Thank you for your insightful question. In the case of Figure 1, when the given goal is 9, the value 5 is not simply generated through random sampling; rather, it must be inferred by reasoning backward from the goal of 9. This backward inference is challenging for AR as it only utilizes the preceding context for its predictions. Broadly speaking, we would like to point out that there are some subgoal imbalance issues at the data level, especially in complex planning tasks where a certain action/token is determinative to the subsequent action/tokens. We show such a subgoal imbalance issue can be very challenging for AR. We have improved the description for Proposition 1 in the updated version.

Question2 "The regretful compromise" -- I fail to see what the compromise is. Can you tell me if this is you reinventing the concept of "compounding error" in [1]? If so, I am astonished that we seem to be recycling and relearning the same phenomenon every 5-7 years.

Thank you for your question. "Regretful compromise" here highlights a phenomenon: despite correctly calculating earlier steps, the model's incorrect planning forces it to make an incorrect calculation or decision at the final step in an attempt to achieve the overall goal. The model has the computational ability to find the correct solution, but because it cannot backtrack, it ends up making a mistake in trying to reach the goal. For example, in our paper, given the input “16, 4, 40, 51” and target 87, the prediction of AR is “51-40=11,16*4=64,11+64=87” while the correct solution is “16/4=4,40+51=91,91-4=87. The first two equations are calculated correctly, but the last one is incorrectly forced to equal 87. As shown in Figure 6(b), in many cases, the error rate for the last equation in AR (48.9%) is significantly higher than that of the previous equations (0.2% for the first and 7.2% for the second). This indicates that the model's lack of planning capability results in its realization of being unable to achieve the goal only at the end. By that point, it cannot correct the previous errors, leading it “regretfully” to rely on incorrect equations to reach the goal (e.g., the number 87 in the above case).

"Compounding error" refers to the accumulation of small prediction errors over sequential steps, leading to a divergence from the expected trajectory, so it is more like a general cause, whereas "regretful compromise" here is the specific phenomenon we observe specifically in the goal-conditioned planning tasks when the model, unable to backtrack, makes a compromise at the final step due to the incorrect intermediate planning.

评论

Question3: Looking at Eq (8), which is a per-token loss reweighting -- it seems that we can apply per-token loss reweighting, too. Can the authors comment on whether per-token loss reweighting can help AR, too (address the issue discussed in Proposition 1)?

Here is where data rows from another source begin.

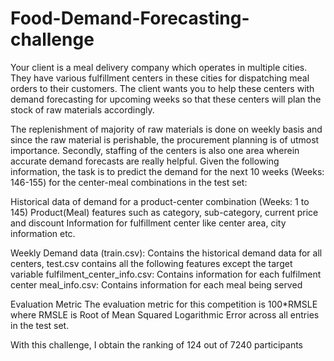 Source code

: # Food-Demand-Forecasting-challenge
Your client is a meal delivery company which operates in multiple cities. They have various fulfillment centers in these cities for dispatching meal orders to their customers. The client wants you to help these centers with demand forecasting for upcoming weeks so that these centers will plan the stock of raw materials accordingly.

The replenishment of majority of raw materials is done on weekly basis and since the raw material is perishable, the procurement planning is of utmost importance. Secondly, staffing of the centers is also one area wherein accurate demand forecasts are really helpful. Given the following information, the task is to predict the demand for the next 10 weeks (Weeks: 146-155) for the center-meal combinations in the test set:  

Historical data of demand for a product-center combination (Weeks: 1 to 145)
Product(Meal) features such as category, sub-category, current price and discount
Information for fulfillment center like center area, city information etc.
 

Weekly Demand data (train.csv): Contains the historical demand data for all centers, test.csv contains all the following features except the target variable
fulfilment_center_info.csv: Contains information for each fulfilment center
meal_info.csv: Contains information for each meal being served
 

Evaluation Metric
The evaluation metric for this competition is 100*RMSLE where RMSLE is Root of Mean Squared Logarithmic Error across all entries in the test set.

With this challenge, I obtain the ranking of 124 out of 7240 participants
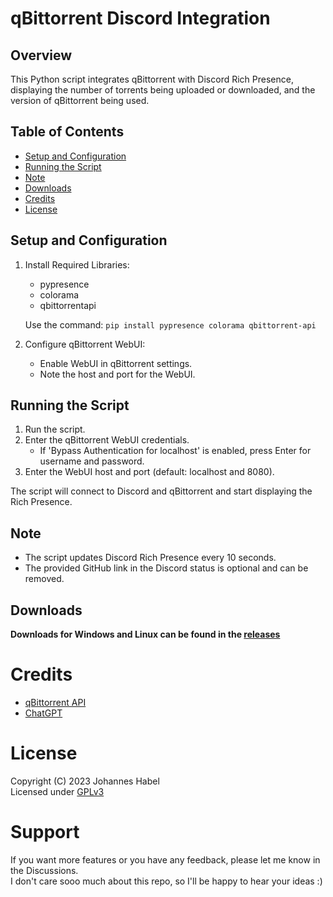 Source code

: qBittorrent Discord Integration
====================================

Overview
--------
This Python script integrates qBittorrent with Discord Rich Presence, displaying the number of torrents being uploaded or downloaded, and the version of qBittorrent being used.

Table of Contents
-----------------

- [Setup and Configuration](#setup-and-configuration)
- [Running the Script](#running-the-script)
- [Note](#note)
- [Downloads](#downloads)
- [Credits](#credits)
- [License](#license)

Setup and Configuration
-----------------------
1. Install Required Libraries:
   - pypresence
   - colorama
   - qbittorrentapi

   Use the command: `pip install pypresence colorama qbittorrent-api`


2. Configure qBittorrent WebUI:
   - Enable WebUI in qBittorrent settings.
   - Note the host and port for the WebUI.

Running the Script
------------------
1. Run the script.
2. Enter the qBittorrent WebUI credentials.
   - If 'Bypass Authentication for localhost' is enabled, press Enter for username and password.
3. Enter the WebUI host and port (default: localhost and 8080).

The script will connect to Discord and qBittorrent and start displaying the Rich Presence.

Note
----
- The script updates Discord Rich Presence every 10 seconds.
- The provided GitHub link in the Discord status is optional and can be removed.

Downloads
---------

**Downloads for Windows and Linux can be found in the [releases]()**



# Credits

* [qBittorrent API](https://github.com/rmartin16/qbittorrent-api)
* [ChatGPT](https://chat.openai.com)

# License

Copyright (C) 2023 Johannes Habel
<br>Licensed under [GPLv3](https://www.gnu.org/licenses/gpl-3.0.en.html)

# Support

If you want more features or you have any feedback, please let me know in the Discussions.
<br>I don't care sooo much about this repo, so I'll be happy to hear your ideas :)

Thank you for raising this point. Per-token loss reweighting is indeed a technique that can be applied to AR models. However in our experiments, applying token reweighting to AR models still cannot solve subgoals with PD>1 (accuracy around 50%), similar to the original AR. The core issues highlighted in Proposition 1 still exist in AR with token reweighting:

  • Lack of planning for future tokens: Due to causal masking, AR models generate each token based solely on preceding tokens. Even with reweighted losses, this limitation prevents them from considering future context, which is essential for effective planning in tasks with token dependencies.
  • Inability to revise past tokens: In tasks where tokens are interdependent, adjusting one token may affect others. AR models struggle with this because they cannot revisit and modify past outputs, whereas diffusion models can iteratively refine the entire sequence, allowing for adjustments across all tokens.

We have included the experiment in the revised manuscript in Appendix D.2.

Planning DistanceARAR with token reweighting
0100100
1100100
251.152.1
346.951.5
452.050.3
549.951.9
评论

Dear Reviewer,

We would like to first express our sincere gratitude for your time and effort in reviewing our paper, and we truly appreciate your constructive feedback regarding our work.

As the author-reviewer discussion period is coming to a close, we wonder if you could kindly share some of your thoughts so we can keep the discussion rolling to address your concerns if there are any. We are eager to address any additional questions or issues you may have.

We would greatly appreciate it if you would consider adjusting the score based on our responses and the other review comments.

Thank you once again for your constructive feedback!

Sincerely,

The Authors

评论

Dear Reveiwer SUNs,

We would like to thank you again for your detailed reviews. Since the rebuttal deadline is approaching soon (Dec 2 AoE), we would appreciate it if you could kindly share some of your thoughts so we can keep the discussion rolling to address your concerns if there are any.

For your reference, we make a summary of our paper's contribution:

  • The insights on why planning is hard for AR through the lens of subgoal imbalance
  • The design of minimal planning task to validate the shortcomings of AR
  • The explanation of how diffusion learns subgoals that challenge the AR model both theoretically and empirically
  • The proposing of Multi-granularity Diffusion Modeling (MDM), and showing it significantly outperforms autoregressive models on more complex reasoning challenges

As most of the current generation of LLMs are AR-based, our work highlights the potential of diffusion-based approaches in advancing AI capabilities for sophisticated language understanding and problem-solving tasks, and we hope to promote the development of the next generation of diffusion-based LLMs.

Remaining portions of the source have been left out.